The main purpose of this post is, as mentioned in the title, to think. This is not a design or a technical reference. When it comes to designing a virtualization solution for your private cloud their are a lot of components to consider. Storage, networking, CPU, memory all come in to play and there is no one size fits all. It all depends on your needs, budget in combination with how good your insight into your future plans & requirements are. This is not and easy task. Virtualizing 40 webservers is very different from virtualizing SQL Server, Exchange or SharePoint. Server virtualization is different from VDI and VDI itself comes in many different flavors.
- So what workloads are you hosting? Is it a homogeneous or a heterogeneous environment?
- What kind of applications are you supporting? Client-Server, SOA/Web Services, Cloud apps?
- What storage performance & features do you need to support all that?
- What kind of network traffic does this require?
- What does your business demand? Do you know, do they even know? Can you even know in a private cloud environment?
- Do you have one customers or many (multi tenancy) and how are they alike or different in both IT needs and business requirements.

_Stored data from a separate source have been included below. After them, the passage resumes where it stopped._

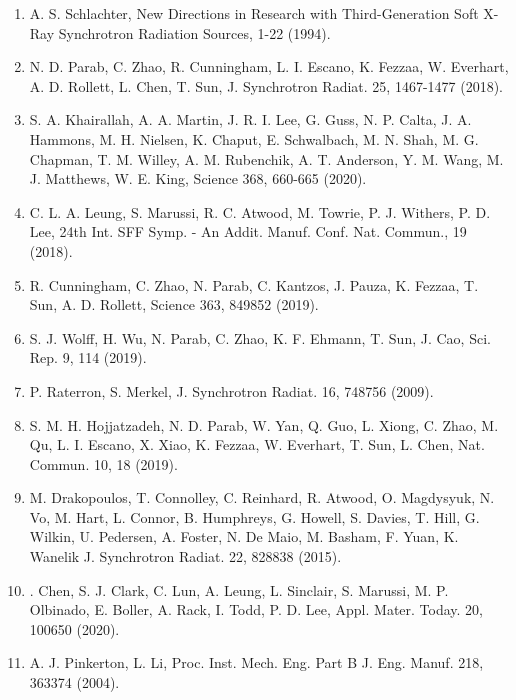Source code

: \documentclass[10pt]{article}
\begin{document}
\begin{enumerate}
  \item A. S. Schlachter, New Directions in Research with Third-Generation Soft X-Ray Synchrotron Radiation Sources, 1-22 (1994).

  \item N. D. Parab, C. Zhao, R. Cunningham, L. I. Escano, K. Fezzaa, W. Everhart, A. D. Rollett, L. Chen, T. Sun, J. Synchrotron Radiat. 25, 1467-1477 (2018).

  \item S. A. Khairallah, A. A. Martin, J. R. I. Lee, G. Guss, N. P. Calta, J. A. Hammons, M. H. Nielsen, K. Chaput, E. Schwalbach, M. N. Shah, M. G. Chapman, T. M. Willey, A. M. Rubenchik, A. T. Anderson, Y. M. Wang, M. J. Matthews, W. E. King, Science 368, 660-665 (2020).

  \item C. L. A. Leung, S. Marussi, R. C. Atwood, M. Towrie, P. J. Withers, P. D. Lee, 24th Int. SFF Symp. - An Addit. Manuf. Conf. Nat. Commun., 19 (2018).

  \item R. Cunningham, C. Zhao, N. Parab, C. Kantzos, J. Pauza, K. Fezzaa, T. Sun, A. D. Rollett, Science 363, 849852 (2019).

  \item S. J. Wolff, H. Wu, N. Parab, C. Zhao, K. F. Ehmann, T. Sun, J. Cao, Sci. Rep. 9, 114 (2019).

  \item P. Raterron, S. Merkel, J. Synchrotron Radiat. 16, 748756 (2009).

  \item S. M. H. Hojjatzadeh, N. D. Parab, W. Yan, Q. Guo, L. Xiong, C. Zhao, M. Qu, L. I. Escano, X. Xiao, K. Fezzaa, W. Everhart, T. Sun, L. Chen, Nat. Commun. 10, 18 (2019).

  \item M. Drakopoulos, T. Connolley, C. Reinhard, R. Atwood, O. Magdysyuk, N. Vo, M. Hart, L. Connor, B. Humphreys, G. Howell, S. Davies, T. Hill, G. Wilkin, U. Pedersen, A. Foster, N. De Maio, M. Basham, F. Yuan, K. Wanelik J. Synchrotron Radiat. 22, 828838 (2015).

  \item . Chen, S. J. Clark, C. Lun, A. Leung, L. Sinclair, S. Marussi, M. P. Olbinado, E. Boller, A. Rack, I. Todd, P. D. Lee, Appl. Mater. Today. 20, 100650 (2020).

  \item A. J. Pinkerton, L. Li, Proc. Inst. Mech. Eng. Part B J. Eng. Manuf. 218, 363374 (2004).


\end{enumerate}
\end{document}
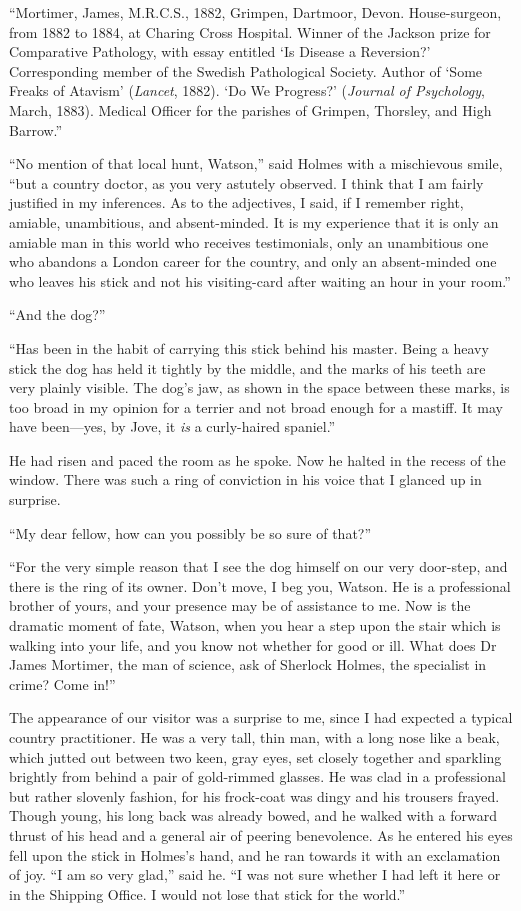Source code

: \documentclass[paper=5.5in:8.5in,BCOR=7mm,twoside,DIV=calc,12pt,usegeometry,openany,chapterprefix,endperiod]{scrbook} %
\begin{document}
\enquote{Mortimer, James, M.R.C.S., 1882, Grimpen, Dartmoor, Dev\-on. House-surgeon, from 1882 to 1884, at Charing Cross Hospital. Winner of the Jackson prize for Comparative Pathology, with essay entitled \enquote{Is Disease a Reversion?} Corresponding member of the Swedish Pathological Society. Author of \enquote{Some Freaks of Atavism} (\textit{Lancet}, 1882). \enquote{Do We Progress?} (\textit{Journal of Psychology}, March, 1883). Medical Officer for the parishes of Grimpen, Thorsley, and High Barrow.}

\enquote{No mention of that local hunt, Watson,} said Holmes with a mischievous smile, \enquote{but a country doctor, as you very astutely observed. I think that I am fairly justified in my inferences. As to the adjectives, I said, if I remember right, amiable, unambitious, and absent-minded. It is my experience that it is only an amiable man in this world who receives testimonials, only an unambitious one who abandons a London career for the country, and only an absent-minded one who leaves his stick and not his visiting-card after waiting an hour in your room.}

\enquote{And the dog?}

\enquote{Has been in the habit of carrying this stick behind his master. Being a heavy stick the dog has held it tightly by the middle, and the marks of his teeth are very plainly visible. The dog's jaw, as shown in the space between these marks, is too broad in my opinion for a terrier and not broad enough for a mastiff. It may have been\nobreakdash---yes, by Jove, it \emph{is} a curly-haired spaniel.}

He had risen and paced the room as he spoke. Now he halted in the recess of the window. There was such a ring of conviction in his voice that I glanced up in surprise.

\enquote{My dear fellow, how can you possibly be so sure of that?}

\enquote{For the very simple reason that I see the dog himself on our very door-step, and there is the ring of its owner. Don't move, I beg you, Watson. He is a professional brother of yours, and your presence may be of assistance to me. Now is the dramatic moment of fate, Watson, when you hear a step upon the stair which is walking into your life, and you know not whether for good or ill. What does Dr James Mortimer, the man of science, ask of Sherlock Holmes, the specialist in crime? Come in!}

The appearance of our visitor was a surprise to me, since I had expected a typical country practitioner. He was a very tall, thin man, with a long nose like a beak, which jutted out between two keen, gray eyes, set closely together and sparkling brightly from behind a pair of gold-rimmed glasses. He was clad in a professional but rather slovenly fashion, for his frock-coat was dingy and his trousers frayed. Though young, his long back was already bowed, and he walked with a forward thrust of his head and a general air of peering benevolence. As he entered his eyes fell upon the stick in Holmes's hand, and he ran towards it with an exclamation of joy. \enquote{I am so very glad,} said he. \enquote{I was not sure whether I had left it here or in the Shipping Office. I would not lose that stick for the world.}
\end{document}
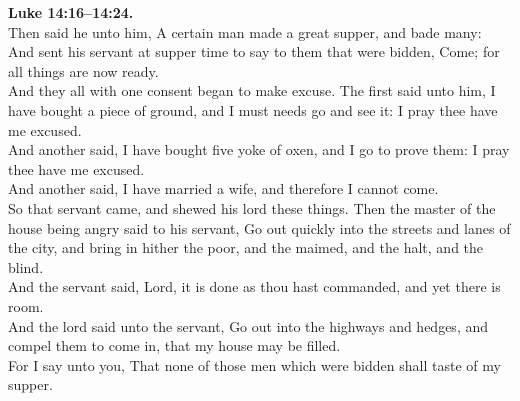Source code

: \documentclass[12pt]{article} %
\begin{document}
{\begin{minipage}[t]{0.45\textwidth}
\textbf{Luke 14:16--14:24.}\\
Then said he unto him, A certain man made a great supper, and bade many:\\
And sent his servant at supper time to say to them that were bidden, Come; for all things are now ready.\\
And they all with one consent began to make excuse. The first said unto him, I have bought a piece of ground, and I must needs go and see it: I pray thee have me excused.\\
And another said, I have bought five yoke of oxen, and I go to prove them: I pray thee have me excused.\\
And another said, I have married a wife, and therefore I cannot come.\\
So that servant came, and shewed his lord these things. Then the master of the house being angry said to his servant, Go out quickly into the streets and lanes of the city, and bring in hither the poor, and the maimed, and the halt, and the blind.\\
And the servant said, Lord, it is done as thou hast commanded, and yet there is room.\\
And the lord said unto the servant, Go out into the highways and hedges, and compel them to come in, that my house may be filled.\\
For I say unto you, That none of those men which were bidden shall taste of my supper.\\

\end{minipage}}
\vspace*{\fill}
\newpage
\huge%
\vspace*{\fill}
\begin{spacing}{1.2}
\end{spacing}
\vspace*{\fill}
\end{document}
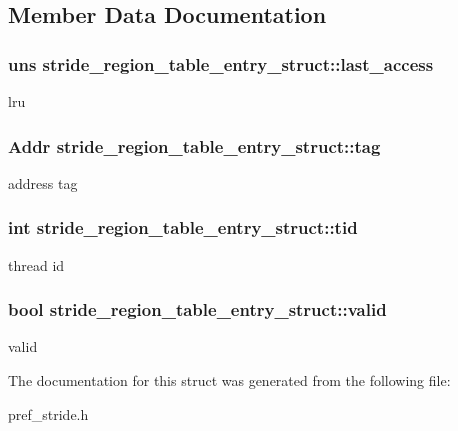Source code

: \subsection{Member Data Documentation}
\hypertarget{structstride__region__table__entry__struct_a0118b9ae31d02a2eda63579019c3169e}{
\subsubsection[{last\_\-access}]{\setlength{\rightskip}{0pt plus 5cm}uns {\bf stride\_\-region\_\-table\_\-entry\_\-struct::last\_\-access}}}
\label{structstride__region__table__entry__struct_a0118b9ae31d02a2eda63579019c3169e}
lru \hypertarget{structstride__region__table__entry__struct_a5b2f4c2295e9943679e4b90d3763953c}{
\subsubsection[{tag}]{\setlength{\rightskip}{0pt plus 5cm}Addr {\bf stride\_\-region\_\-table\_\-entry\_\-struct::tag}}}
\label{structstride__region__table__entry__struct_a5b2f4c2295e9943679e4b90d3763953c}
address tag \hypertarget{structstride__region__table__entry__struct_a122e1ad69539f007576f15f7c313c7c0}{
\subsubsection[{tid}]{\setlength{\rightskip}{0pt plus 5cm}int {\bf stride\_\-region\_\-table\_\-entry\_\-struct::tid}}}
\label{structstride__region__table__entry__struct_a122e1ad69539f007576f15f7c313c7c0}
thread id \hypertarget{structstride__region__table__entry__struct_a1fc1f07a14c8d308bf7bb7a7b36b60aa}{
\subsubsection[{valid}]{\setlength{\rightskip}{0pt plus 5cm}bool {\bf stride\_\-region\_\-table\_\-entry\_\-struct::valid}}}
\label{structstride__region__table__entry__struct_a1fc1f07a14c8d308bf7bb7a7b36b60aa}
valid 

The documentation for this struct was generated from the following file:\begin{DoxyCompactItemize}
\item 
pref\_\-stride.h\end{DoxyCompactItemize}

The needs of true public cloud builders are different from those running their own private clouds in their own data centers or in a mix of those with infrastructure at a hosting provider. On top of that an SMB environment is different from large enterprises and companies of the same size will differ in their requirements enormously due to the nature of their business.

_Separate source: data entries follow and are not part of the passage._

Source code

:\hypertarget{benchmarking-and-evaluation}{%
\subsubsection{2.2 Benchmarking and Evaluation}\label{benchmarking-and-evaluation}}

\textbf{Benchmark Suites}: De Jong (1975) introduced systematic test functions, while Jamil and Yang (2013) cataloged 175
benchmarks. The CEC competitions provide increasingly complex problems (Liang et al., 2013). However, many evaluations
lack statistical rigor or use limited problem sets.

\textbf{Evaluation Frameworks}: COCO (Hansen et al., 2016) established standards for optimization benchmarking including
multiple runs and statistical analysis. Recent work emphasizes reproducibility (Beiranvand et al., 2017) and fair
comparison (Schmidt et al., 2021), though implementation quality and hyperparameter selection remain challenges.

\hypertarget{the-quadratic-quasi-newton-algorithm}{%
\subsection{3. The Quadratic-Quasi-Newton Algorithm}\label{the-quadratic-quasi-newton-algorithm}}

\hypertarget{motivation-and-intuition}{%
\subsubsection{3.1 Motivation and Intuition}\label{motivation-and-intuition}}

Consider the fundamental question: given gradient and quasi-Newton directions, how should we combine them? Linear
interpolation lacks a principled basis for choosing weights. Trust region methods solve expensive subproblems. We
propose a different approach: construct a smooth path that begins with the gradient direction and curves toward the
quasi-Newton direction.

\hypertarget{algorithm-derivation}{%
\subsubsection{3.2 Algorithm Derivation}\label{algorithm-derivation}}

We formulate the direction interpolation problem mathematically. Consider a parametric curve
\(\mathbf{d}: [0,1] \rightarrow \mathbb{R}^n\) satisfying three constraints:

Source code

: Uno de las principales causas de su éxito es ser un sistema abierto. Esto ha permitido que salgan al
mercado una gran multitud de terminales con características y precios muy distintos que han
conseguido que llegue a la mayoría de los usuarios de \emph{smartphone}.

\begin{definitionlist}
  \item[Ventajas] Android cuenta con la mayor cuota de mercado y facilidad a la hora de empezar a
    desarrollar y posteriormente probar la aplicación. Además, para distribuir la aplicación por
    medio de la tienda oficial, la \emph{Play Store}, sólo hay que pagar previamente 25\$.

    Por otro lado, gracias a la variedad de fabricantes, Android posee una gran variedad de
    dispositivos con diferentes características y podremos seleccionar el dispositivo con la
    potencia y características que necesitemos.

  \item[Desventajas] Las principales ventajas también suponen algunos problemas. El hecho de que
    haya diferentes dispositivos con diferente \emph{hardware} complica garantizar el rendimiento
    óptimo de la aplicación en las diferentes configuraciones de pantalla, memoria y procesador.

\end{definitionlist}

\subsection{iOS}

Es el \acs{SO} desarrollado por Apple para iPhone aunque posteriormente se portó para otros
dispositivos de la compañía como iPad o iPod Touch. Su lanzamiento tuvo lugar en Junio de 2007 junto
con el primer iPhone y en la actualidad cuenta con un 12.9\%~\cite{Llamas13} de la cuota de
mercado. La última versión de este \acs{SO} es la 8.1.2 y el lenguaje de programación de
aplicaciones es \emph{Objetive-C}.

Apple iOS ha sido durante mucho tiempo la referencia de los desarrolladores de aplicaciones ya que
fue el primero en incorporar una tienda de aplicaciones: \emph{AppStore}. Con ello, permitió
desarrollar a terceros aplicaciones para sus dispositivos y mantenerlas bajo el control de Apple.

I’ve written about virtualization and CPU considerations before (NUMA, Power Save settings for both OS & 10Gbps network performance) before. I’ve also discussed a number of posts about 10Gbps networking and different approaches on how to introduce it with out breaking the bank. In 2012 I intend to blog some more on networking and storage options with Windows 8 and Hyper-V 3.0. But I still need to get my hands on the betas and release candidates of Windows 8 to do so. You’ll notice I don’t talk about Infiniband. Well I just don’t circulate in the ecosystems where absolute top notch performance is so important that they can justify and get that kind of budget to throw at those needs.
To set the scene for these blog posts I’ll introduce some considerations around networking options with Hyper-V. There are many features and options both in hardware, technologies, protocols, file systems. Even when everything is intended to make live simpler people might get lost in all the options and choices available.

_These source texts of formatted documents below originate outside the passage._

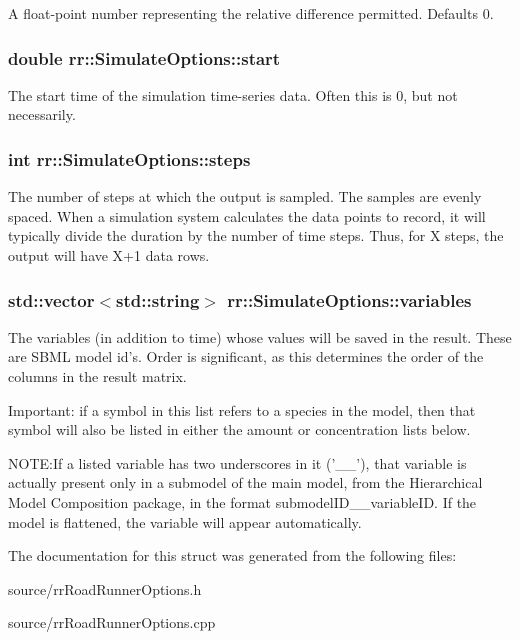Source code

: A float-\/point number representing the relative difference permitted. Defaults 0. \hypertarget{structrr_1_1_simulate_options_ae25c38171cedd08bf0cc43932c07822e}{
\subsubsection[{start}]{\setlength{\rightskip}{0pt plus 5cm}double rr\-::\-Simulate\-Options\-::start}}\label{structrr_1_1_simulate_options_ae25c38171cedd08bf0cc43932c07822e}
The start time of the simulation time-\/series data. Often this is 0, but not necessarily. \hypertarget{structrr_1_1_simulate_options_a20008b16d84ef52a564648671d0c544b}{
\subsubsection[{steps}]{\setlength{\rightskip}{0pt plus 5cm}int rr\-::\-Simulate\-Options\-::steps}}\label{structrr_1_1_simulate_options_a20008b16d84ef52a564648671d0c544b}
The number of steps at which the output is sampled. The samples are evenly spaced. When a simulation system calculates the data points to record, it will typically divide the duration by the number of time steps. Thus, for X steps, the output will have X+1 data rows. \hypertarget{structrr_1_1_simulate_options_a0953c07a719d03a4d558a9bf2ce16f83}{
\subsubsection[{variables}]{\setlength{\rightskip}{0pt plus 5cm}std\-::vector$<$std\-::string$>$ rr\-::\-Simulate\-Options\-::variables}}\label{structrr_1_1_simulate_options_a0953c07a719d03a4d558a9bf2ce16f83}
The variables (in addition to time) whose values will be saved in the result. These are S\-B\-M\-L model id's. Order is significant, as this determines the order of the columns in the result matrix.

Important\-: if a symbol in this list refers to a species in the model, then that symbol will also be listed in either the amount or concentration lists below.

N\-O\-T\-E\-:If a listed variable has two underscores in it ('\-\_\-\-\_\-'), that variable is actually present only in a submodel of the main model, from the Hierarchical Model Composition package, in the format submodel\-I\-D\-\_\-\-\_\-variable\-I\-D. If the model is flattened, the variable will appear automatically. 

The documentation for this struct was generated from the following files\-:\begin{DoxyCompactItemize}
\item 
source/rr\-Road\-Runner\-Options.\-h\item 
source/rr\-Road\-Runner\-Options.\-cpp\end{DoxyCompactItemize}
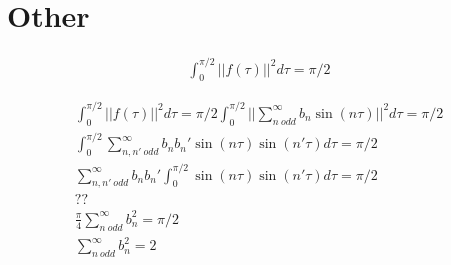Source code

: 
\section{Other}


\begin{gather}
    \int_0^{\pi/2} ||f(\tau) ||^2 d\tau = \pi/2
\end{gather}

\begin{gather}
    \int_0^{\pi/2} ||f(\tau) ||^2 d\tau = \pi/2
    \int_0^{\pi/2} || \sum_{n \ odd}^\infty b_n \sin(n\tau) ||^2 d\tau = \pi/2\\
    \int_0^{\pi/2}  \sum_{n,n' \ odd}^\infty b_n b_n' \sin(n\tau)\sin(n'\tau)  d\tau = \pi/2\\
    \sum_{n,n' \ odd}^\infty b_n b_n' \int_0^{\pi/2}\sin(n\tau)\sin(n'\tau)  d\tau = \pi/2 \\
    ?? \\
    \frac{\pi}{4} \sum_{n \ odd}^\infty b_n^2  = \pi/2 \\
    \sum_{n \ odd}^\infty b_n^2  = 2 
\end{gather}
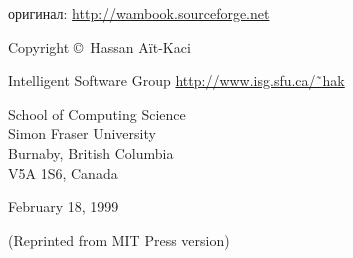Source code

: \maketitle
оригинал: \url{http://wambook.sourceforge.net}

\bigskip
Copyright \copyright\ Hassan A\"it-Kaci 

\bigskip\noindent
Intelligent Software Group
\url{http://www.isg.sfu.ca/˜hak}

\bigskip\noindent
School of Computing Science\\
Simon Fraser University\\
Burnaby, British Columbia\\
V5A 1S6, Canada

\bigskip
February 18, 1999

(Reprinted from MIT Press version)

\tableofcontents
\secdown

Windows Server 8 NIC features – The Alphabet Soup
- Data Center Bridging (DCB)
- Receive Segment Coalescing (RSC)
- Receive Side Scaling (RSS)
- Remote Direct Memory Access (RDMA)
- Single Root I/O Virtualization (SR-IOV)
- Virtual Machine Queue (VMQ)
- IPsec offload (IPsecTO)
A lot of this stuff has to do with converged networks. These offer a lot of flexibility and the potential for cost savings along the way. But convergence & cost savings are not a goal. They are means to an end. Perhaps you can have better, cheaper and more effective solutions leveraging you existing network infrastructure by adding some 10Gbps switches & NICs where they provide the best bang for the buck. Chances are you don’t need to throw it all out and do a fork lift replacement. Use what you need from the options and features. Be smart about it. Remember my post on A Fool With A Tool Is Still A Fool, don’t be that guy!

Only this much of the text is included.